Article written by The Digital Terror
Thermal evaporation utilizes high temperatures to create thin films.
When it comes to understanding a thermal evaporation system, one can compare it to a pan of boiling water on a stove. Drops of water begin to form on the ceiling of the kitchen. After, the boiling water is then transferred to a bowl, then quickly placed into a freezer. What happens? A layer of ice will form above the bowl. This is thermal evaporation in a nutshell. With a high enough temperature, the same evaporation cycle and condensation can be used to create thin films of materials that remain stable within a vapor state. When this technique is used to apply thin films in high vacuum environment, it’s known as thermal evaporation.
Breaking Down Thermal Evaporation
The heat provided is through either Joule heating through a refractory metal element – resistive evaporation, or through a beam of high energy electrons like electron beam evaporation. Other sputter deposition techniques like laser ablation or cathodic arc deposition essentially use the same technique in the form of a high power laser or an electric arc – but this is rarely referred to as thermal evaporation.
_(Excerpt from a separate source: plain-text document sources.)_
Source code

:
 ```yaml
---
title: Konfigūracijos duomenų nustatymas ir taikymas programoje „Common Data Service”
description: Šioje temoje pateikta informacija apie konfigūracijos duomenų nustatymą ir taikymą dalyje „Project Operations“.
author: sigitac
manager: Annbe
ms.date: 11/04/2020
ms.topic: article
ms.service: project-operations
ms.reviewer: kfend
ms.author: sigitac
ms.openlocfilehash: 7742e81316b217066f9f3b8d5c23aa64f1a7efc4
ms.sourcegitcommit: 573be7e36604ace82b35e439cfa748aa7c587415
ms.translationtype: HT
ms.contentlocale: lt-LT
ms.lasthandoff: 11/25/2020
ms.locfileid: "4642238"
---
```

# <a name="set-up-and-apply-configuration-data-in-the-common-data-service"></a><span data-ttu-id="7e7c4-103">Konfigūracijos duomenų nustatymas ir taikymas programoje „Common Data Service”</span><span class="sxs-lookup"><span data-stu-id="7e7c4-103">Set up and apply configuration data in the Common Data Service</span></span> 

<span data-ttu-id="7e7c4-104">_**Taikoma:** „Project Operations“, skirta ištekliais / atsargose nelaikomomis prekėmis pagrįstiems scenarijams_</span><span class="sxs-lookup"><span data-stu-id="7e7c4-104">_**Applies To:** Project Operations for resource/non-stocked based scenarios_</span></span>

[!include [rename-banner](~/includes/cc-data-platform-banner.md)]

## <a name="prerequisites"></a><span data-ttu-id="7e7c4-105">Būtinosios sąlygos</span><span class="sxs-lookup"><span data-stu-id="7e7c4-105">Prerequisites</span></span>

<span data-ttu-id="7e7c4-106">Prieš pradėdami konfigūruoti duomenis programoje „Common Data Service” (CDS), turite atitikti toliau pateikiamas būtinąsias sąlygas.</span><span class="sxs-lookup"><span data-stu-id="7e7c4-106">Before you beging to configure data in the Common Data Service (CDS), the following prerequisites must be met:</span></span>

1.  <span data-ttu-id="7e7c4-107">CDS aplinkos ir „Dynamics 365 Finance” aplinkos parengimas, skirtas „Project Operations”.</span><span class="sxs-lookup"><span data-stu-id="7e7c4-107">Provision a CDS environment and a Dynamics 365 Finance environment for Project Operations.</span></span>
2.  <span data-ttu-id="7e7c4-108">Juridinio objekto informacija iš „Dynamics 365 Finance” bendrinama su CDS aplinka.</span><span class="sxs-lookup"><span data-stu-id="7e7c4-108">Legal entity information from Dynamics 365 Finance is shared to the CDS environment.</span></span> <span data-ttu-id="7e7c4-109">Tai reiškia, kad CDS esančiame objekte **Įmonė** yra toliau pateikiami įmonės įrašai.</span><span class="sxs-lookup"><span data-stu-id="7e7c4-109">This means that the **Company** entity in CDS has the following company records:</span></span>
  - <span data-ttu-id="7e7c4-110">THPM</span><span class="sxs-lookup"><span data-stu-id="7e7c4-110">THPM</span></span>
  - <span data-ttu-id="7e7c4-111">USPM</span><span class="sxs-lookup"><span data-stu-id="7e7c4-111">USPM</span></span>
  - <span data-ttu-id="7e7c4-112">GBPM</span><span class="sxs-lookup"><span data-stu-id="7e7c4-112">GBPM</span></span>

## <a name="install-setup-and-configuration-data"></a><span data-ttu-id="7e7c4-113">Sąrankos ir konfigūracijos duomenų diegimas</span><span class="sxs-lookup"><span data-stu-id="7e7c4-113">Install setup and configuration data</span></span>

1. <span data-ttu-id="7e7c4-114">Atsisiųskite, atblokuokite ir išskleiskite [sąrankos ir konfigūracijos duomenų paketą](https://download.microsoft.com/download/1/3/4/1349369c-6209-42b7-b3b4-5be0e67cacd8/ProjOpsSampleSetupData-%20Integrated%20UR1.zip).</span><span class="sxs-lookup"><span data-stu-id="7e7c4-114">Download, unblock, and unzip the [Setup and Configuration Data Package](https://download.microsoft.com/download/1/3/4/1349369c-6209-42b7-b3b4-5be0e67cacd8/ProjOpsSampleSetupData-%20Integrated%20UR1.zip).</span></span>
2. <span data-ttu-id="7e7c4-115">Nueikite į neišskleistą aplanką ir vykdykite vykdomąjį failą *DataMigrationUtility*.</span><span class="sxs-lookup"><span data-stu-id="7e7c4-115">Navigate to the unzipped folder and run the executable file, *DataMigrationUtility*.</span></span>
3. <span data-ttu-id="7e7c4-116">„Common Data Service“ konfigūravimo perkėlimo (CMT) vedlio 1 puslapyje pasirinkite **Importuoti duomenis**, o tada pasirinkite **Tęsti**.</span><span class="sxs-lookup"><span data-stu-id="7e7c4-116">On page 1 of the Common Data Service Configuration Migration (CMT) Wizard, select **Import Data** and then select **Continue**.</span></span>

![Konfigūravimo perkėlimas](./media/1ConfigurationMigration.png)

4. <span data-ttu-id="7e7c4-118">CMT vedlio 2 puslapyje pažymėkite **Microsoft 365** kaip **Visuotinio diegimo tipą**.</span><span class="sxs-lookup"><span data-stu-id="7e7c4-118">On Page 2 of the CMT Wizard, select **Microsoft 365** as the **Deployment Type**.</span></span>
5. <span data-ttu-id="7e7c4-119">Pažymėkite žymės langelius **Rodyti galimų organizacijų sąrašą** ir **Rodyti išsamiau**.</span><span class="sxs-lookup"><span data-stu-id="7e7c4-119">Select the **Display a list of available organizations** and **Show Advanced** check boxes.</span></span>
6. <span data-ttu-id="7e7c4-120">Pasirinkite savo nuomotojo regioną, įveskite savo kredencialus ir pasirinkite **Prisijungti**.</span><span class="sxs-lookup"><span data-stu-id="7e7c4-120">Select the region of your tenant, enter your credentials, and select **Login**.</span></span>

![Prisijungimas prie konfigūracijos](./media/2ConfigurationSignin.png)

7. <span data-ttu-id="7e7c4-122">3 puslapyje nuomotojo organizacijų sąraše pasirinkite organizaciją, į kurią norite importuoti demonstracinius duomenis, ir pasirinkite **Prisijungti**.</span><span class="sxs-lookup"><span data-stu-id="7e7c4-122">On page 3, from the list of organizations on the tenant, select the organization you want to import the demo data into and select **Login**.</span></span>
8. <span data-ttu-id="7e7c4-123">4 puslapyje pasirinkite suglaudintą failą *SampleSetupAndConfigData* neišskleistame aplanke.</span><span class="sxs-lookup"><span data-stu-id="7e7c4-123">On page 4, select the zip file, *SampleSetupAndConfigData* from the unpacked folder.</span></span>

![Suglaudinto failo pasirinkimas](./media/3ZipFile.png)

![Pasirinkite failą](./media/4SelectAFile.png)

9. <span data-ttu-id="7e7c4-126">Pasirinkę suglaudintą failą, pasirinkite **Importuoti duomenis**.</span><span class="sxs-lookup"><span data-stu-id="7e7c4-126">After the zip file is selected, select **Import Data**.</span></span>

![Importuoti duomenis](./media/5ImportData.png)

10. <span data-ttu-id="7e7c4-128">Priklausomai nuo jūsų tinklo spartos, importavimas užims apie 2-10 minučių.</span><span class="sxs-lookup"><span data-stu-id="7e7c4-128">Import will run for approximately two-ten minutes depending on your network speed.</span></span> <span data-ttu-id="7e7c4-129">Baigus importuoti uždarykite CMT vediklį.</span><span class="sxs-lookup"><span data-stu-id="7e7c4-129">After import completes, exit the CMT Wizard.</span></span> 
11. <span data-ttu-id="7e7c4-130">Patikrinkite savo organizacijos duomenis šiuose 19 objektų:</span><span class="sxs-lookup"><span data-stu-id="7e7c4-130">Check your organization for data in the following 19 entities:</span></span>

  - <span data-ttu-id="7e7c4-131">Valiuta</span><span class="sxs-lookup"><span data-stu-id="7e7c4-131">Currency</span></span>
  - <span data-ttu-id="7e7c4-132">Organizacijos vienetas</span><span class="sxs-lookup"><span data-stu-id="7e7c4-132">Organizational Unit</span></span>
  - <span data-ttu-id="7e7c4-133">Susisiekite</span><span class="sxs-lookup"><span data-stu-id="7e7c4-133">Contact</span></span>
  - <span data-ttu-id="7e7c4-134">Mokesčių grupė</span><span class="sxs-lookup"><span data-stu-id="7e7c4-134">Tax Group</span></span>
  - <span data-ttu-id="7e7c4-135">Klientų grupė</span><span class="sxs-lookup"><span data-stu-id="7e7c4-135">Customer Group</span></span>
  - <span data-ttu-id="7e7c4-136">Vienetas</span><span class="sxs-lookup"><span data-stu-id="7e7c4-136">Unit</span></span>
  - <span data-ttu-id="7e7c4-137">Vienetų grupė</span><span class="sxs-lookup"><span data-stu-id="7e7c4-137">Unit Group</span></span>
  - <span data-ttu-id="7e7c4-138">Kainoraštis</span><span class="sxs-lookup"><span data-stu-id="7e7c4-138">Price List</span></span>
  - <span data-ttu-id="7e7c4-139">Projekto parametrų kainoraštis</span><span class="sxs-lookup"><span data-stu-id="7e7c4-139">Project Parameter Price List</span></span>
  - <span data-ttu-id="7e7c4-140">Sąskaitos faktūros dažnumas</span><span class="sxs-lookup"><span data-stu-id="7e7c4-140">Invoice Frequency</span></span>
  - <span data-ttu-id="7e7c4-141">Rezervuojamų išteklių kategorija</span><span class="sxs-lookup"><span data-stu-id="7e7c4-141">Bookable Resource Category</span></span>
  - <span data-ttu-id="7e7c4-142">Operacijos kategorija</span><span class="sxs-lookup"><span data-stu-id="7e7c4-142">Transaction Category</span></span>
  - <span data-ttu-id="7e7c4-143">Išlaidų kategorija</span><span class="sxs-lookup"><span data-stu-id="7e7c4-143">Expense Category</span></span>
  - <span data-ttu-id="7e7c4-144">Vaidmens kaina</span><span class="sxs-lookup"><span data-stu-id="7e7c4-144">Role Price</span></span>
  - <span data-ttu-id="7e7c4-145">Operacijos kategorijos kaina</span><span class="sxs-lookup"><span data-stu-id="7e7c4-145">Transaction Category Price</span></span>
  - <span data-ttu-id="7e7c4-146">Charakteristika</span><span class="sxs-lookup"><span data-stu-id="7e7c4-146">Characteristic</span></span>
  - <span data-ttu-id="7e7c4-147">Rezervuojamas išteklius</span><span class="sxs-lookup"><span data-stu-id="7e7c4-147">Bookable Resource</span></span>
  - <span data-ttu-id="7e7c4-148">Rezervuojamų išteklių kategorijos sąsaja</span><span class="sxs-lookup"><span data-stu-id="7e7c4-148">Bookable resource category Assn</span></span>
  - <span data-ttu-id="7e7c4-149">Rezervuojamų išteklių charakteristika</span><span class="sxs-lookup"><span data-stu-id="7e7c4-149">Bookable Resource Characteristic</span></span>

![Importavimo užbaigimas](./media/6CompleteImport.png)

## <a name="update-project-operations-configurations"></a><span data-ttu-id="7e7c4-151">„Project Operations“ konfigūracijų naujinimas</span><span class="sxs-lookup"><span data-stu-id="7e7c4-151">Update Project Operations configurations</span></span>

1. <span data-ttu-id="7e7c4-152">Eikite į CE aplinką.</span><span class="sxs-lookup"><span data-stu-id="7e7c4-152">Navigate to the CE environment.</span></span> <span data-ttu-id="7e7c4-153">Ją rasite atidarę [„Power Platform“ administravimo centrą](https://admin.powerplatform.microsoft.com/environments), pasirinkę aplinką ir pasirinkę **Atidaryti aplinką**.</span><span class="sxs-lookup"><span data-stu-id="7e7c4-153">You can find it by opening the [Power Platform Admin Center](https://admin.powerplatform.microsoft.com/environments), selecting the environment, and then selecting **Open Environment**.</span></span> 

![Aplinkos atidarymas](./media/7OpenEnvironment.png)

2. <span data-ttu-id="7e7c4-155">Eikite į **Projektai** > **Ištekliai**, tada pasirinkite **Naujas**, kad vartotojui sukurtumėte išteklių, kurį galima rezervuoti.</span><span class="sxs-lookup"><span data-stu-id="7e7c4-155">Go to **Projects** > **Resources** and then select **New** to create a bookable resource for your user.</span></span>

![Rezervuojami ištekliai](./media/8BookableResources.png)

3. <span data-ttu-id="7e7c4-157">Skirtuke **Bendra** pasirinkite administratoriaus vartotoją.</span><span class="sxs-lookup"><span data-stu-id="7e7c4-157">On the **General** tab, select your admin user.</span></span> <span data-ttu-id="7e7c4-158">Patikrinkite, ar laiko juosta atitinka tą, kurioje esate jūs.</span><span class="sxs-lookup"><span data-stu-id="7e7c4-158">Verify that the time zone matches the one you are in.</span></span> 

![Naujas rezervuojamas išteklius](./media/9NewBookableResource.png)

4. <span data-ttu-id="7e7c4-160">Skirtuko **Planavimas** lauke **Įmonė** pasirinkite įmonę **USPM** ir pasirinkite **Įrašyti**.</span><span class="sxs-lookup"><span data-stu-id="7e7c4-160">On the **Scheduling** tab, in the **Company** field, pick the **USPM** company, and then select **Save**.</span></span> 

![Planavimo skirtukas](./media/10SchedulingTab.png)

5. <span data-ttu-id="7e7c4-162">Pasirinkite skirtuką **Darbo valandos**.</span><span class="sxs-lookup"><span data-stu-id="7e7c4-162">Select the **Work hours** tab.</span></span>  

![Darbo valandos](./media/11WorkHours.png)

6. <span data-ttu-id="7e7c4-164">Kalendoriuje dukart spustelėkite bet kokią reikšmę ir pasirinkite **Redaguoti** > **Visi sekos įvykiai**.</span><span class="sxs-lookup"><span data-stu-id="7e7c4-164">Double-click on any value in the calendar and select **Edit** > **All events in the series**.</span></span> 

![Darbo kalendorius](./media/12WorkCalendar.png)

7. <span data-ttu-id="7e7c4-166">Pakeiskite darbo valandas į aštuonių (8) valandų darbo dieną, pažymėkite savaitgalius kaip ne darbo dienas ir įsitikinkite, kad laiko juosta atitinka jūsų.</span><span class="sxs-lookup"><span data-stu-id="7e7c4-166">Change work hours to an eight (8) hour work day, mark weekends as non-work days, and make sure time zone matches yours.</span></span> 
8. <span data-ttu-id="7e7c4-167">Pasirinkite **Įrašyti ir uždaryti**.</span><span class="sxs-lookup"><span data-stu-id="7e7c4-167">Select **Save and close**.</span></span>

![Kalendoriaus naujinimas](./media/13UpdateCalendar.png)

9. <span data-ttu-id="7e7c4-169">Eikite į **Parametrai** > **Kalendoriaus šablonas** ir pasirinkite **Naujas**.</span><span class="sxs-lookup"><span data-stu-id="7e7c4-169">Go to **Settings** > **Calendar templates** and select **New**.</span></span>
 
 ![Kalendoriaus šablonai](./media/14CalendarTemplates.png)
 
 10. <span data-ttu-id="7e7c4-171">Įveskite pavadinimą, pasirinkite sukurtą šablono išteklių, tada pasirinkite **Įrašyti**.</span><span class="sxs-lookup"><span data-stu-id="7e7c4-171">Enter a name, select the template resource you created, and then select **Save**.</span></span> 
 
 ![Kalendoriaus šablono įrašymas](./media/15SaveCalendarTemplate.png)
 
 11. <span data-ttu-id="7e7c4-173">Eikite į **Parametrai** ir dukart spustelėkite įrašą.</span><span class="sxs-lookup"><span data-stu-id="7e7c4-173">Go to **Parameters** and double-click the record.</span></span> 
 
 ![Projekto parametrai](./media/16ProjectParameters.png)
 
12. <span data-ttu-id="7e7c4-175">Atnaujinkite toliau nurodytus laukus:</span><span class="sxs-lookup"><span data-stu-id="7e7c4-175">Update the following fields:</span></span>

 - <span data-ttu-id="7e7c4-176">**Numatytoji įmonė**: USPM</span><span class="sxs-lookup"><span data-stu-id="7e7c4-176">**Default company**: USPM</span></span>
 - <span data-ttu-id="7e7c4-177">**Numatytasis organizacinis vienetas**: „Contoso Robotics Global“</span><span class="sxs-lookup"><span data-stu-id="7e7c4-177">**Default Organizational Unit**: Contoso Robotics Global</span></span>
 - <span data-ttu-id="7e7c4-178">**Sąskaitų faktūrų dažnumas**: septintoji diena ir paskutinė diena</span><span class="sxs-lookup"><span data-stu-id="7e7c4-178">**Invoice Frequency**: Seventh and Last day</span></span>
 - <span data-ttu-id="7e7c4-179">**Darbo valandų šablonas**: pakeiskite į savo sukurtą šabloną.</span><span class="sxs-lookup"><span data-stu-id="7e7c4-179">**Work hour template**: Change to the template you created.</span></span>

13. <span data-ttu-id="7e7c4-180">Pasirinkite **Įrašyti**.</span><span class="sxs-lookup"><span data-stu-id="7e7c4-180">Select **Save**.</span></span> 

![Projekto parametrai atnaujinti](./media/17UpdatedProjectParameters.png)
Another approach to thermal evaporation is the process of electron beam evaporation which uses a beam of high energy electrons to create a thin film layer on a substrate. The evaporant will sit on a water-cooled copper hearth and a beam of electrons are emitted from a filament to strike and begin the melting process. The benefit of this is that even the highest temperature materials, like refractory metals, can be melted.